I'm an R developer who uses C for algorithmic purposes and have a question about why a C loop that seems like it would be slow is actually faster than the alternative approach.
In R, our Boolean type can actually have three values, true
, false
, and na
, and we represent this using an int
at the C level.
I'm looking into a vectorized &&
operation (yes, we have this in R already, but bear with me) that also handles the na
case. The scalar results would look like this:
F && F == F
F && T == F
F && N == F
T && F == F
T && T == T
T && N == N
N && F == F
N && T == N
N && N == N
Note that it works like &&
in C, except that na
values propagate when combined with anything except false
, in which case we "know" that &&
can never be true, so we return false
.
Now to the implementation. Assume we have two vectors, v_out
and v_x
, and we'd like to perform the vectorized &&
on them. We are allowed to overwrite v_out
with the result. One option is:
// Option 1
for (int i = 0; i < size; ++i) {
int elt_out = v_out[i];
int elt_x = v_x[i];
if (elt_out == 0) {
// Done
} else if (elt_x == 0) {
v_out[i] = 0;
} else if (elt_out == na) {
// Done
} else if (elt_x == na) {
v_out[i] = na;
}
}
And another option is:
// Option 2
for (int i = 0; i < size; ++i) {
int elt_out = v_out[i];
if (elt_out == 0) {
continue;
}
int elt_x = v_x[i];
if (elt_x == 0) {
v_out[i] = 0;
} else if (elt_out == na) {
// Done
} else if (elt_x == na) {
v_out[i] = na;
}
}
I sort of expected the second option to be faster, because it avoids accessing v_x[i]

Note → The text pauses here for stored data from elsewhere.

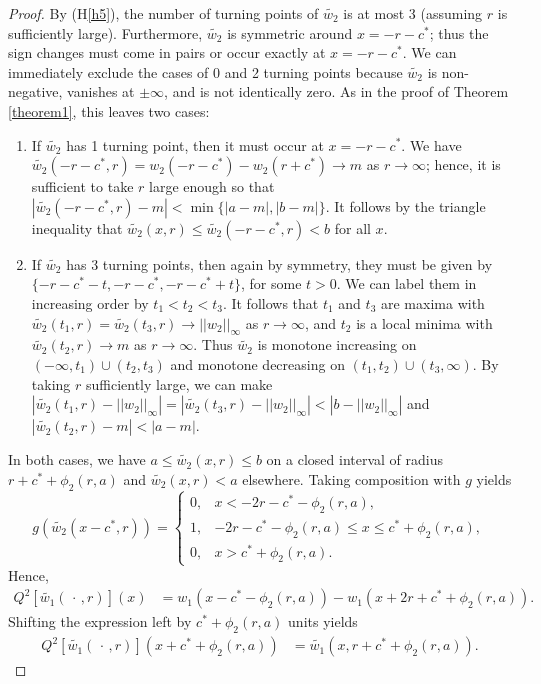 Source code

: \documentclass[11pt]{article}
\theoremstyle{definition}
\numberwithin{equation}{section}
\numberwithin{thm}{section}
\newcommand{\wone}{w_1}
\newcommand{\wtwo}{w_2}
\renewcommand{\a}{a}
\renewcommand{\b}{b}
\newcommand{\m}{m}
\newcommand{\blank}{\,\cdot\,}
\newcommand{\what}{\tilde{\wone}}
\newcommand{\whattwo}{\tilde{\wtwo}}
\newcommand{\hypref}[1]{{(H{\ref{#1}})}}
\begin{document}
\begin{proof}
By \hypref{h5}, the number of turning points of $\whattwo$ is at most 3 (assuming $r$ is sufficiently large).
Furthermore, $\whattwo$ is symmetric around $x=-r-c^*$; thus the sign changes must come in pairs or occur exactly at $x=-r-c^*$.
We can immediately exclude the cases of 0 and 2 turning points because $\whattwo$ is non-negative, vanishes at $\pm\infty$, and is not identically zero.
As in the proof of Theorem \ref{theorem1}, this leaves two cases:
\begin{enumerate}[{Case} 1.]

\item If $\whattwo$ has 1 turning point, then it must occur at $x=-r-c^*$.
We have $\whattwo(-r-c^*,r) = w_2(-r-c^*) - w_2(r+c^*) \to \m$ as $r \to \infty$; hence, it is sufficient to take $r$ large enough so that $|\whattwo(-r-c^*,r) - \m| < \min\{|\a-\m|,|\b-\m|\}$.
It follows by the triangle inequality that $\whattwo(x,r) \leq \whattwo(-r-c^*,r) < \b$ for all $x$.

\item If $\whattwo$ has 3 turning points, then again by symmetry, they must be given by $\{-r-c^*-t, -r-c^*, -r-c^*+t\}$, for some $t>0$.
We can label them in increasing order by $t_1<t_2<t_3$.
It follows that $t_1$ and $t_3$ are maxima with $\whattwo(t_1,r)=\whattwo(t_3,r) \to ||w_2||_\infty$ as $r\to\infty$, and $t_2$ is a local minima with $\whattwo(t_2,r) \to \m$ as $r\to\infty$.
Thus $\whattwo$ is monotone increasing on $(-\infty,t_1)\cup(t_2,t_3)$ and monotone decreasing on $(t_1,t_2)\cup(t_3,\infty)$.
By taking $r$ sufficiently large, we can make $\left| \whattwo(t_1,r)-||w_2||_\infty \right| = \left| \whattwo(t_3,r)-||w_2||_\infty \right| < \left| \b-||w_2||_\infty \right| $ and $\left| \whattwo(t_2,r)-\m \right| < \left| \a-\m \right|$.
\end{enumerate}

In both cases, we have $\a \leq \whattwo(x,r) \leq \b$ on a closed interval of radius $r + c^* + \phi_2(r,a)$ and $\whattwo(x,r) < a$ elsewhere.
Taking composition with $g$ yields
$$
g(\whattwo(x-c^*,r)) = \begin{cases}
0, & x < -2r - c^* -\phi_2(r,\a), \\
1, & -2r - c^* -\phi_2(r,\a) \leq x \leq c^* + \phi_2(r,\a) ,\\
0, & x > c^* + \phi_2(r,\a).
\end{cases}
$$
Hence,
$$ \begin{aligned}
Q^2 [\what(\blank,r)] (x) &= w_1(x-c^* - \phi_2(r,a)) - w_1(x+2r+c^*+\phi_2(r,a)) .
\end{aligned} $$
Shifting the expression left by $c^*+\phi_2(r,a)$ units yields
\begin{equation} \begin{aligned} \label{appliedqtwice}
Q^2 [\what(\blank,r)] (x+c^*+\phi_2(r,a)) 
&= \what(x, r+c^*+\phi_2(r,\a)).
\end{aligned} \end{equation}


\end{proof}
\end{document}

when it isn't required. But in fact it was twice as slow when compiled with -O2
!
In the following script, I get the following timing results. Note that I am on a Mac and compile with Clang.
It seems reasonable with O0. They are about the same.
2x faster with O2 with Option 1!
Option 1, `clang -O0`
0.110560
Option 2, `clang -O0`
0.107710
Option 1, `clang -O2`
0.032223
Option 2, `clang -O2`
0.070557
What is going on here? My best guess is that it has something to do with the fact that in Option 1 v_x[i]
is always being accessed linearly, which is extremely fast. But in Option 2, v_x[i]
is essentially being accessed randomly (sort of), because it might access v_x[10]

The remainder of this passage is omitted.